Exercise materials:
○ ○ ○ ○ ○ ○ ○
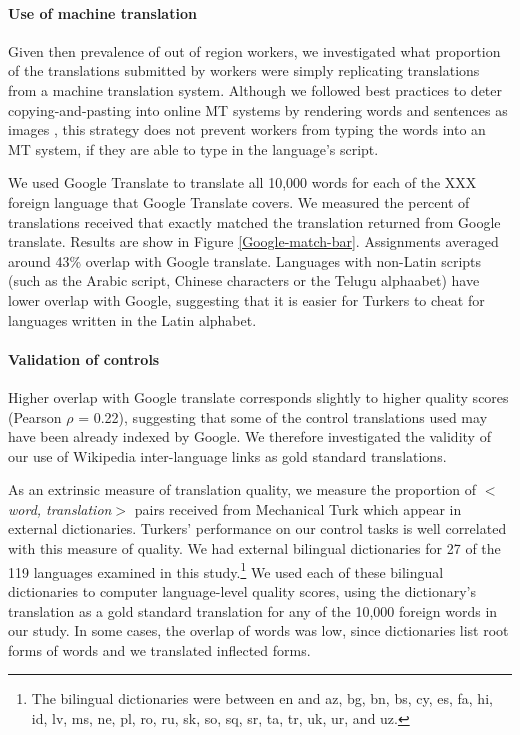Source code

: \documentclass[11pt]{article}
\begin{document}
\paragraph{Use of machine translation}

Given then prevalence of out of region workers, we investigated what proportion of the translations submitted by workers were simply replicating translations from a machine translation system.  Although we followed best practices to deter copying-and-pasting into online MT systems  by  rendering words and sentences as images \cite{zaidan-callisonburch:2011:ACL-HLT2011a}, this strategy does not prevent workers from typing the words into an MT system, if they are able to type in the language's script. 

We used Google Translate to translate all 10,000 words for each of the XXX foreign language that Google Translate covers. We measured the percent of translations received that exactly matched the translation returned from Google translate. Results are show in Figure \ref{Google-match-bar}. 
Assignments averaged around 43\% overlap with Google translate.  Languages with non-Latin scripts (such as the Arabic script, Chinese characters or the Telugu alphaabet) have lower overlap with Google, suggesting that it is easier for Turkers to cheat for languages written in the Latin alphabet. 



\paragraph{Validation of controls} 
Higher overlap with Google translate corresponds slightly to higher quality scores (Pearson $\rho$ = 0.22), suggesting that some of the control translations used may have been already indexed by Google. We therefore investigated the validity of our use of Wikipedia inter-language links as gold standard translations.

As an extrinsic measure of translation quality, we measure the proportion of $<${\it word, translation}$>$ pairs received from Mechanical Turk which appear in external dictionaries. Turkers' performance on our control tasks is well correlated with this measure of quality.    We had external bilingual dictionaries for 27 of the 119 languages examined in this study.\footnote{The bilingual dictionaries were between en and az, bg, bn, bs, cy, es, fa, hi, id, lv, ms, ne, pl, ro, ru, sk, so, sq, sr, ta, tr, uk, ur, and uz. }  We used each of these bilingual dictionaries to computer language-level quality scores, using the dictionary's translation as a gold standard translation for any of the 10,000 foreign words in our study.  In some cases, the overlap of words was low, since dictionaries list root forms of words and we translated inflected forms.  
\end{document}
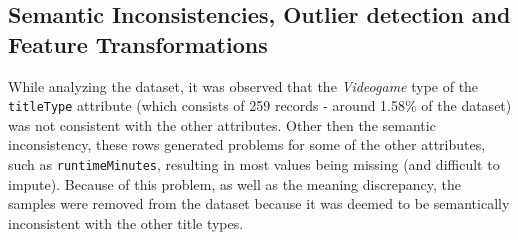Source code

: \subsection{Semantic Inconsistencies, Outlier detection and Feature Transformations}
While analyzing the dataset, it was observed that the \textit{Videogame} type of the \texttt{titleType} attribute (which consists of 259
records - around 1.58\% of the dataset) was not consistent with the other attributes. 
Other then the semantic inconsistency, these rows
generated problems for some of the other attributes, such as \texttt{runtimeMinutes}, resulting in most
values being missing (and difficult to impute). Because of this problem, as well as the meaning discrepancy, the samples were removed from the dataset because it was deemed to be semantically inconsistent with the other title types.\\




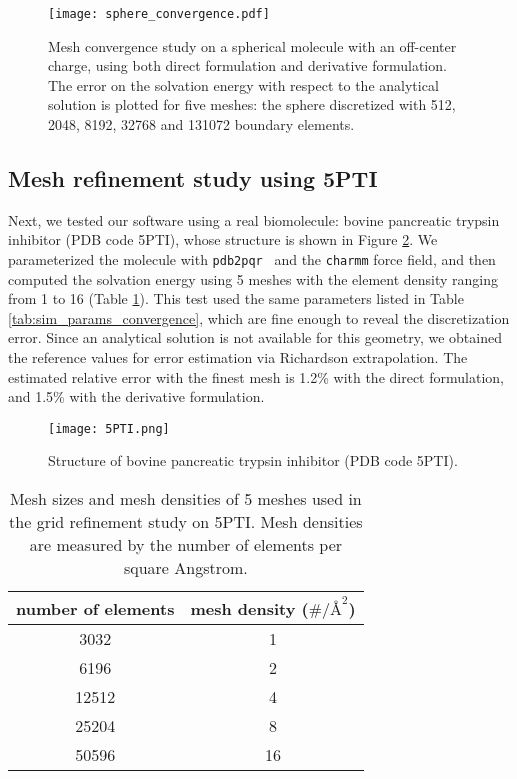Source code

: \begin{figure}%
    \centering
    \texttt{[image: sphere\_convergence.pdf]} 
    \caption{Mesh convergence study on a spherical molecule with an off-center charge, using both direct formulation and derivative formulation. The error on the solvation energy  with respect to the analytical solution is plotted for five meshes:
    the sphere discretized with 512, 2048, 8192, 32768 and 131072 boundary elements.}
    \label{fig:sphere_convergence}
\end{figure}

\subsection{Mesh refinement study using 5PTI} \label{result_convergence_5PTI}

Next, we tested our software using a real biomolecule: bovine pancreatic trypsin inhibitor (PDB code 5PTI), whose structure \cite{wlodawer1984structure} is shown in Figure \ref{fig:5PTI_structure}.
We parameterized the molecule with \texttt{pdb2pqr}~\cite{DolinskyETal2004} and the \texttt{charmm} force field, and then computed the solvation energy using 5 meshes with the element density ranging from 1 to 16 (Table \ref{tab:5PTI_mesh}).
This test used the same parameters listed in Table \ref{tab:sim_params_convergence}, which are fine enough to reveal the discretization error.
Since an analytical solution is not available for this geometry, we obtained the reference values for error estimation via Richardson extrapolation.
The estimated relative error with the finest mesh is 1.2\% with the direct formulation, and 1.5\% with the derivative formulation.

\begin{figure}%
    \centering
    \texttt{[image: 5PTI.png]}
    \caption{Structure of bovine pancreatic trypsin inhibitor (PDB code 5PTI).}
    \label{fig:5PTI_structure}
\end{figure}

\begin{table}[]
    \centering
    \begin{tabular}{cc}
    number of elements & mesh density ($\#/{\si{\angstrom}}^2$) \\
    \hline
    3032               & 1                                       \\
    6196               & 2                                       \\
    12512              & 4                                       \\
    25204              & 8                                       \\
    50596              & 16                                     
    \end{tabular}
    \caption{Mesh sizes and mesh densities of 5 meshes used in the grid refinement study on 5PTI. Mesh densities are measured by the number of elements per square Angstrom.}
    \label{tab:5PTI_mesh}
\end{table}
○ ○ ○ ○ ○ ○ ○
Work instructions:
Every record is to be restated word for word, with the pictures left out.

Response:
Source code

: \documentclass[11pt]{article}
\begin{document}
\paragraph{Use of machine translation}

Given then prevalence of out of region workers, we investigated what proportion of the translations submitted by workers were simply replicating translations from a machine translation system.  Although we followed best practices to deter copying-and-pasting into online MT systems  by  rendering words and sentences as images \cite{zaidan-callisonburch:2011:ACL-HLT2011a}, this strategy does not prevent workers from typing the words into an MT system, if they are able to type in the language's script. 

We used Google Translate to translate all 10,000 words for each of the XXX foreign language that Google Translate covers. We measured the percent of translations received that exactly matched the translation returned from Google translate. Results are show in Figure \ref{Google-match-bar}. 
Assignments averaged around 43\% overlap with Google translate.  Languages with non-Latin scripts (such as the Arabic script, Chinese characters or the Telugu alphaabet) have lower overlap with Google, suggesting that it is easier for Turkers to cheat for languages written in the Latin alphabet. 



\paragraph{Validation of controls} 
Higher overlap with Google translate corresponds slightly to higher quality scores (Pearson $\rho$ = 0.22), suggesting that some of the control translations used may have been already indexed by Google. We therefore investigated the validity of our use of Wikipedia inter-language links as gold standard translations.

As an extrinsic measure of translation quality, we measure the proportion of $<${\it word, translation}$>$ pairs received from Mechanical Turk which appear in external dictionaries. Turkers' performance on our control tasks is well correlated with this measure of quality.    We had external bilingual dictionaries for 27 of the 119 languages examined in this study.\footnote{The bilingual dictionaries were between en and az, bg, bn, bs, cy, es, fa, hi, id, lv, ms, ne, pl, ro, ru, sk, so, sq, sr, ta, tr, uk, ur, and uz. }  We used each of these bilingual dictionaries to computer language-level quality scores, using the dictionary's translation as a gold standard translation for any of the 10,000 foreign words in our study.  In some cases, the overlap of words was low, since dictionaries list root forms of words and we translated inflected forms.  
\end{document}
Source code

: \subsection{Semantic Inconsistencies, Outlier detection and Feature Transformations}
While analyzing the dataset, it was observed that the \textit{Videogame} type of the \texttt{titleType} attribute (which consists of 259
records - around 1.58\% of the dataset) was not consistent with the other attributes. 
Other then the semantic inconsistency, these rows
generated problems for some of the other attributes, such as \texttt{runtimeMinutes}, resulting in most
values being missing (and difficult to impute). Because of this problem, as well as the meaning discrepancy, the samples were removed from the dataset because it was deemed to be semantically inconsistent with the other title types.\\




Source code

: \begin{figure}%
    \centering
    \texttt{[image: sphere\_convergence.pdf]} 
    \caption{Mesh convergence study on a spherical molecule with an off-center charge, using both direct formulation and derivative formulation. The error on the solvation energy  with respect to the analytical solution is plotted for five meshes:
    the sphere discretized with 512, 2048, 8192, 32768 and 131072 boundary elements.}
    \label{fig:sphere_convergence}
\end{figure}

\subsection{Mesh refinement study using 5PTI} \label{result_convergence_5PTI}

Next, we tested our software using a real biomolecule: bovine pancreatic trypsin inhibitor (PDB code 5PTI), whose structure \cite{wlodawer1984structure} is shown in Figure \ref{fig:5PTI_structure}.
We parameterized the molecule with \texttt{pdb2pqr}~\cite{DolinskyETal2004} and the \texttt{charmm} force field, and then computed the solvation energy using 5 meshes with the element density ranging from 1 to 16 (Table \ref{tab:5PTI_mesh}).
This test used the same parameters listed in Table \ref{tab:sim_params_convergence}, which are fine enough to reveal the discretization error.
Since an analytical solution is not available for this geometry, we obtained the reference values for error estimation via Richardson extrapolation.
The estimated relative error with the finest mesh is 1.2\% with the direct formulation, and 1.5\% with the derivative formulation.

\begin{figure}%
    \centering
    \texttt{[image: 5PTI.png]}
    \caption{Structure of bovine pancreatic trypsin inhibitor (PDB code 5PTI).}
    \label{fig:5PTI_structure}
\end{figure}

\begin{table}[]
    \centering
    \begin{tabular}{cc}
    number of elements & mesh density ($\#/{\si{\angstrom}}^2$) \\
    \hline
    3032               & 1                                       \\
    6196               & 2                                       \\
    12512              & 4                                       \\
    25204              & 8                                       \\
    50596              & 16                                     
    \end{tabular}
    \caption{Mesh sizes and mesh densities of 5 meshes used in the grid refinement study on 5PTI. Mesh densities are measured by the number of elements per square Angstrom.}
    \label{tab:5PTI_mesh}
\end{table}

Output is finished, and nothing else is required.